And since we are doing this with a humungo lottery win, Flip - we'll take you to Negril weekly, if you want!   :Smile:

----------


## M&G Montreal

> I would go with that plan to. Yet we haven't been to PA or the South Coast. But the pictures has us wanting to try it out. It looks more of a local vibe and warm country feeling.


You're right, Vince.  It is much more local!  The people seem almost shyer - not unfriendly or stand-offish at all - just shyer.  They were super super nice and very welcoming!  It's different geographically from Negril, so the atmosphere and vibe are going to be different.  It's farther between places.  And the roads aren't as good as in and around Negril.  And, yes, I said that correctly!  Negril has the Autobahn compared to Portland!  You don't want to walk that road up to Reach Falls!  Seriously?  In some parts it's 90 degrees ... like |!   And you don't want to meet even a bike on the road when you're driving it - not only no budget for roads, but clearly no budget for such extravagances as guard rails.  And it's a pretty long way down some of those curbs!  Our driver was expert!  Kudos to him.  There were several places where avoiding a pot hole on the curve was a "Hail Mary and grab the Holy Crap Handles" moment!  LOL

----------


## Vince

sounds like my type of hang out places over there.

----------


## Flipadelphia26

> When we win the lottery, Flip, that's where we're going to hide out!  Got a few places on the Blue Lagoon all picked out!  Or just stay at Trident at a mere $2,500 a night.  Plus tax.   
> 
> It's very different from Negril.  Negril is sort of like the dry end of the island to me, but Portland is much wetter and more rainforest and more jungly.  It's beautiful!  The sea is totally different!
> 
> And since we are doing this with a humungo lottery win, Flip - we'll take you to Negril weekly, if you want!



LOL, thanks!

----------


## irie always

I'm back from business trip will complete report very soon - Thanks to everyone for following along.

----------


## irie always

Next morning, great breakfast once more and off we headed back to San San Beach. 700ja entrance fee to enjoy the property. They do have a restaurant and bar and changing rooms - very quiet place and we did luck out with a perfect weather day. We had one of the local boats take us out for a little ride over to Blue Lagoon. WOW !!! Super nice but not sure if you can access the property by land - seemed to be like private property.  Charlie’s B-Day  today - but he decided to stay back at the hotel. On the beach at San San I spotted a empty bottle and when I turned it over ……….. Charlie - couldn’t believe it - so I took it along for the ride  :Smile:

----------


## irie always

We spent  awhile longer back at the beach and then decided to go back to hotel to see if Birthday boy wanted to have a late lunch with us. We went down to the hotel’s restaurant but nothing was happening  - seems they were having a “party” that evening with DJ and discounted drinks. Imagine - a built in party for hubbie’s birthday. We decided to head back to Woody’s for burgers  - late lunch early dinner.

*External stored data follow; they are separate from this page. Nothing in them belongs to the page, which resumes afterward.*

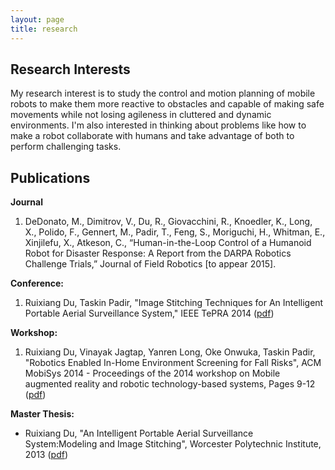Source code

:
 ```yaml
---
layout: page
title: research
---
```


## Research Interests

My research interest is to study the control and motion planning of mobile robots to make them more reactive to obstacles and capable of making safe movements while not losing agileness in cluttered and dynamic environments. I'm also interested in thinking about problems like how to make a robot collaborate with humans and take advantage of both to perform challenging tasks.

## Publications

**Journal**

1. DeDonato, M., Dimitrov, V., Du, R., Giovacchini, R., Knoedler, K., Long, X., Polido, F., Gennert, M., Padir, T., Feng, S., Moriguchi, H., Whitman, E., Xinjilefu, X., Atkeson, C., “Human-in-the-Loop Control of a Humanoid Robot for Disaster Response: A Report from the DARPA Robotics Challenge Trials,” Journal of Field Robotics [to appear 2015].

**Conference:** 

1. Ruixiang Du, Taskin Padir, "Image Stitching Techniques for An Intelligent Portable Aerial Surveillance System," IEEE TePRA 2014 ([pdf]())

**Workshop:**

1. Ruixiang Du, Vinayak Jagtap, Yanren Long, Oke Onwuka, Taskin Padir, "Robotics Enabled In-Home Environment Screening for Fall Risks", ACM MobiSys 2014 - Proceedings of the 2014 workshop on Mobile augmented reality and robotic technology-based systems, Pages 9-12 ([pdf]())

**Master Thesis:** 

* Ruixiang Du, "An Intelligent Portable Aerial Surveillance System:Modeling and Image Stitching", Worcester Polytechnic Institute, 2013 ([pdf](http://www.wpi.edu/Pubs/ETD/Available/etd-052913-120432/unrestricted/rdu.pdf))



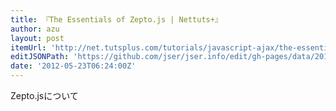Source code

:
 ```yaml
---
title: 『The Essentials of Zepto.js | Nettuts+』
author: azu
layout: post
itemUrl: 'http://net.tutsplus.com/tutorials/javascript-ajax/the-essentials-of-zepto-js/'
editJSONPath: 'https://github.com/jser/jser.info/edit/gh-pages/data/2012/05/index.json'
date: '2012-05-23T06:24:00Z'
---
```

Zepto.jsについて
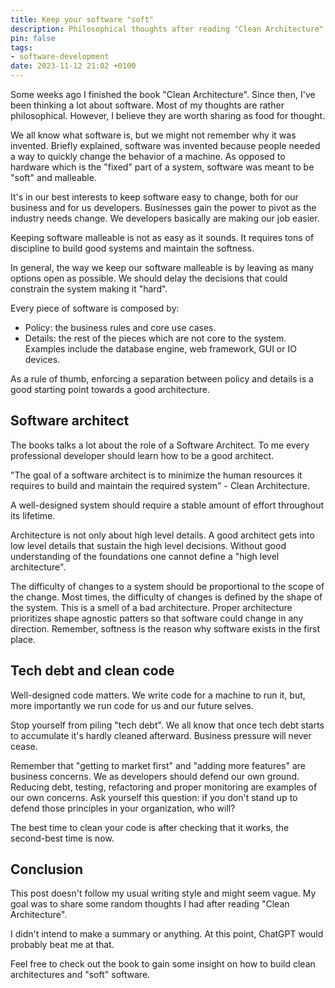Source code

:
 ```yaml
---
title: Keep your software "soft"
description: Philosophical thoughts after reading "Clean Architecture".
pin: false
tags:
- software-development
date: 2023-11-12 21:02 +0100
---
```

Some weeks ago I finished the book "Clean Architecture". Since then, I've been thinking a lot about software. Most of my thoughts are rather philosophical. However, I believe they are worth sharing as food for thought.

We all know what software is, but we might not remember why it was invented. Briefly explained, software was invented because people needed a way to quickly change the behavior of a machine. As opposed to hardware which is the "fixed" part of a system, software was meant to be "soft" and malleable.

It's in our best interests to keep software easy to change, both for our business and for us developers. Businesses gain the power to pivot as the industry needs change. We developers basically are making our job easier.

Keeping software malleable is not as easy as it sounds. It requires tons of discipline to build good systems and maintain the softness.

In general, the way we keep our software malleable is by leaving as many options open as possible. We should delay the decisions that could constrain the system making it "hard".

Every piece of software is composed by:
- Policy: the business rules and core use cases.
- Details: the rest of the pieces which are not core to the system. Examples include the database engine, web framework, GUI or IO devices.

As a rule of thumb, enforcing a separation between policy and details is a good starting point towards a good architecture.

## Software architect
The books talks a lot about the role of a Software Architect. To me every professional developer should learn how to be a good architect.

"The goal of a software architect is to minimize the human resources it requires to build and maintain the required system" - Clean Architecture.

A well-designed system should require a stable amount of effort throughout its lifetime.

Architecture is not only about high level details. A good architect gets into low level details that sustain the high level decisions. Without good understanding of the foundations one cannot define a "high level architecture".

The difficulty of changes to a system should be proportional to the scope of the change. Most times, the difficulty of changes is defined by the shape of the system. This is a smell of a bad architecture. Proper architecture prioritizes shape agnostic patters so that software could change in any direction. Remember, softness is the reason why software exists in the first place.

## Tech debt and clean code
Well-designed code matters. We write code for a machine to run it, but, more importantly we run code for us and our future selves.

Stop yourself from piling "tech debt". We all know that once tech debt starts to accumulate it's hardly cleaned afterward. Business pressure will never cease.

Remember that "getting to market first" and "adding more features" are business concerns. We as developers should defend our own ground. Reducing debt, testing, refactoring and proper monitoring are examples of our own concerns. Ask yourself this question: if you don't stand up to defend those principles in your organization, who will?

The best time to clean your code is after checking that it works, the second-best time is now. 

## Conclusion
This post doesn't follow my usual writing style and might seem vague. My goal was to share some random thoughts I had after reading "Clean Architecture".

I didn't intend to make a summary or anything. At this point, ChatGPT would probably beat me at that.

Feel free to check out the book to gain some insight on how to build clean architectures and "soft" software.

As we were finishing up eating - Mrs. Woody’s husband arrived  (Charles)- back from a funeral (his barber). Mrs. Woody was so pleased he got back in time to sing Happy Birthday to my Charles - it was a very original solo rendition  - sung with heart and soul  - and we felt blessed to have witnessed such  an impromptu event. Wish I had taped it, but we were so enthralled with this surprise  it was over and he was gone before we could arrange an encore!

We then decided to go back to the hotel and have a little rest and shower before the “Party”. I had arranged in the morning with staff to have a little birthday cake made so that we could celebrate hubbie’s day with our own Birthday song. Not too long we heard the music coming from the bar/restaurant and decided to head on down. Much to our surprise it turned out to be a private party - only our group and the staff. This was a Sunday night - not many guests at the hotel. We had a couple of dances or at least “M” of M&G did J  and then our B-Day cake arrived  and we sang happy B-Day - a couple of drinks and then off we went to pack up and get ready for bed.

----------


## irie always

Got a picture of the Jamaican Palace and Trident Hotels - now these are High End locations! Must be where the rich and famous go to hide out.

----------


## irie always

Next morning - we had our yummy breakfast and hit the road to see if we could find Folly’s ruins before heading back to Negril. Of course there are no signs to find the place and being Monday morning it was hopping in downtown Port Antonio. We hit up the Cambio to exchange Cdn to Ja and then went to the Marina. There Johnmaica ran into a fellow by the name of Sweet John who agreed to hop in the bus and guide us up to the ruins. (If you need a guide while there his number is 825-4169) but I don’t believe he has a car.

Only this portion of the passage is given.